(Saved entries)
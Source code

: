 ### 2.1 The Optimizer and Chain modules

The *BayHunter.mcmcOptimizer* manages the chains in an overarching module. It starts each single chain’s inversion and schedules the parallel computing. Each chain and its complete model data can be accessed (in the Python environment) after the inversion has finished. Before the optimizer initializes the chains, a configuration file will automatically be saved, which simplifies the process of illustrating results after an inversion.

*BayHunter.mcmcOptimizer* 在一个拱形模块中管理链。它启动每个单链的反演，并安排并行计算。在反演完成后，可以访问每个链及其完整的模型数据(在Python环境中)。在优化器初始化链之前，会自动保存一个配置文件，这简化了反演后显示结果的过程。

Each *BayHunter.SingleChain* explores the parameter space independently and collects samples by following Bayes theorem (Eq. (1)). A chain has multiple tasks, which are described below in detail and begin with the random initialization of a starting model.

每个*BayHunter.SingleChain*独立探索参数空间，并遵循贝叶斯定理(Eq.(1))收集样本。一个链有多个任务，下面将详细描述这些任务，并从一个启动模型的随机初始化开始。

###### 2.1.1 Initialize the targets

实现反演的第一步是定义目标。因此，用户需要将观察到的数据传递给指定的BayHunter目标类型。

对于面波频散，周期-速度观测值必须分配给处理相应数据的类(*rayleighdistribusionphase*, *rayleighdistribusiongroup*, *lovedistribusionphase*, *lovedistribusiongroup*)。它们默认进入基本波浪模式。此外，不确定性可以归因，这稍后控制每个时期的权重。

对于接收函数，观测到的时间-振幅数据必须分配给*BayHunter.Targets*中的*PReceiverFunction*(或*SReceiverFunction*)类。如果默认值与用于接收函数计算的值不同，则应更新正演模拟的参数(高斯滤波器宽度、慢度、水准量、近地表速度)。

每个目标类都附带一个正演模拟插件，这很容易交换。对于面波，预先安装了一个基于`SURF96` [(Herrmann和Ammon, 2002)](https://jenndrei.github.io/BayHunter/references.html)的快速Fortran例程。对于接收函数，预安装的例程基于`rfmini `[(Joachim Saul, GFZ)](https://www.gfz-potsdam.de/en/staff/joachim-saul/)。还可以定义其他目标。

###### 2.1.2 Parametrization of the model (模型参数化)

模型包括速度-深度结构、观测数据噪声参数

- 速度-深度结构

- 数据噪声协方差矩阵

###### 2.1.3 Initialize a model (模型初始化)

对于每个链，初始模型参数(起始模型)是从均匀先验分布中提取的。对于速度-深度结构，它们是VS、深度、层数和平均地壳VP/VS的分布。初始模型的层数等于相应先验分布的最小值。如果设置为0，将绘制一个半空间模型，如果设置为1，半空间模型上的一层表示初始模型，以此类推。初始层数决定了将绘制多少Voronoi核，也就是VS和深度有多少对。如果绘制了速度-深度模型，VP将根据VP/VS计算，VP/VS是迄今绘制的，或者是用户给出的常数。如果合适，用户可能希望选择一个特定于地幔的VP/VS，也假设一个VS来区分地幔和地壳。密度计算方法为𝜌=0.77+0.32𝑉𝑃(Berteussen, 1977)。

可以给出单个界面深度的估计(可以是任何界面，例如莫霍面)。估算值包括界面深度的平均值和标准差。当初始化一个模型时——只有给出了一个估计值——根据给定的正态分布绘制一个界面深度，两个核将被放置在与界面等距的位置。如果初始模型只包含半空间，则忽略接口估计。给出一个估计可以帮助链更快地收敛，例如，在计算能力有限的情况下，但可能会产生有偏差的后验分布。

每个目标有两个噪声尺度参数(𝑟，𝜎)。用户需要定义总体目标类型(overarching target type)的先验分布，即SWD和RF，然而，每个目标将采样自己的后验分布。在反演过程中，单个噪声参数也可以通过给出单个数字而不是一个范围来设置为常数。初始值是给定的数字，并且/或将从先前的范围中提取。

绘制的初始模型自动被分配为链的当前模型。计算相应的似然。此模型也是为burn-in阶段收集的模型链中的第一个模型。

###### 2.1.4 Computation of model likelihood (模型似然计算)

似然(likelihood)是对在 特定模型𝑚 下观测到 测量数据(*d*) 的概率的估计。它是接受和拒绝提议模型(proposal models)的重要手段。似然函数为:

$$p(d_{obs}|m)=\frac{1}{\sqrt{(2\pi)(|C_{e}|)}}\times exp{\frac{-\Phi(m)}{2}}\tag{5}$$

_Try it_
Reproduce the lines from the one with "###### 2.1.3 Initialize a model (模型初始化)" to the end of the data exactly, leaving out every earlier line.

_Worked solution_
###### 2.1.3 Initialize a model (模型初始化)

对于每个链，初始模型参数(起始模型)是从均匀先验分布中提取的。对于速度-深度结构，它们是VS、深度、层数和平均地壳VP/VS的分布。初始模型的层数等于相应先验分布的最小值。如果设置为0，将绘制一个半空间模型，如果设置为1，半空间模型上的一层表示初始模型，以此类推。初始层数决定了将绘制多少Voronoi核，也就是VS和深度有多少对。如果绘制了速度-深度模型，VP将根据VP/VS计算，VP/VS是迄今绘制的，或者是用户给出的常数。如果合适，用户可能希望选择一个特定于地幔的VP/VS，也假设一个VS来区分地幔和地壳。密度计算方法为𝜌=0.77+0.32𝑉𝑃(Berteussen, 1977)。

可以给出单个界面深度的估计(可以是任何界面，例如莫霍面)。估算值包括界面深度的平均值和标准差。当初始化一个模型时——只有给出了一个估计值——根据给定的正态分布绘制一个界面深度，两个核将被放置在与界面等距的位置。如果初始模型只包含半空间，则忽略接口估计。给出一个估计可以帮助链更快地收敛，例如，在计算能力有限的情况下，但可能会产生有偏差的后验分布。

每个目标有两个噪声尺度参数(𝑟，𝜎)。用户需要定义总体目标类型(overarching target type)的先验分布，即SWD和RF，然而，每个目标将采样自己的后验分布。在反演过程中，单个噪声参数也可以通过给出单个数字而不是一个范围来设置为常数。初始值是给定的数字，并且/或将从先前的范围中提取。

绘制的初始模型自动被分配为链的当前模型。计算相应的似然。此模型也是为burn-in阶段收集的模型链中的第一个模型。

###### 2.1.4 Computation of model likelihood (模型似然计算)

似然(likelihood)是对在 特定模型𝑚 下观测到 测量数据(*d*) 的概率的估计。它是接受和拒绝提议模型(proposal models)的重要手段。似然函数为:

$$p(d_{obs}|m)=\frac{1}{\sqrt{(2\pi)(|C_{e}|)}}\times exp{\frac{-\Phi(m)}{2}}\tag{5}$$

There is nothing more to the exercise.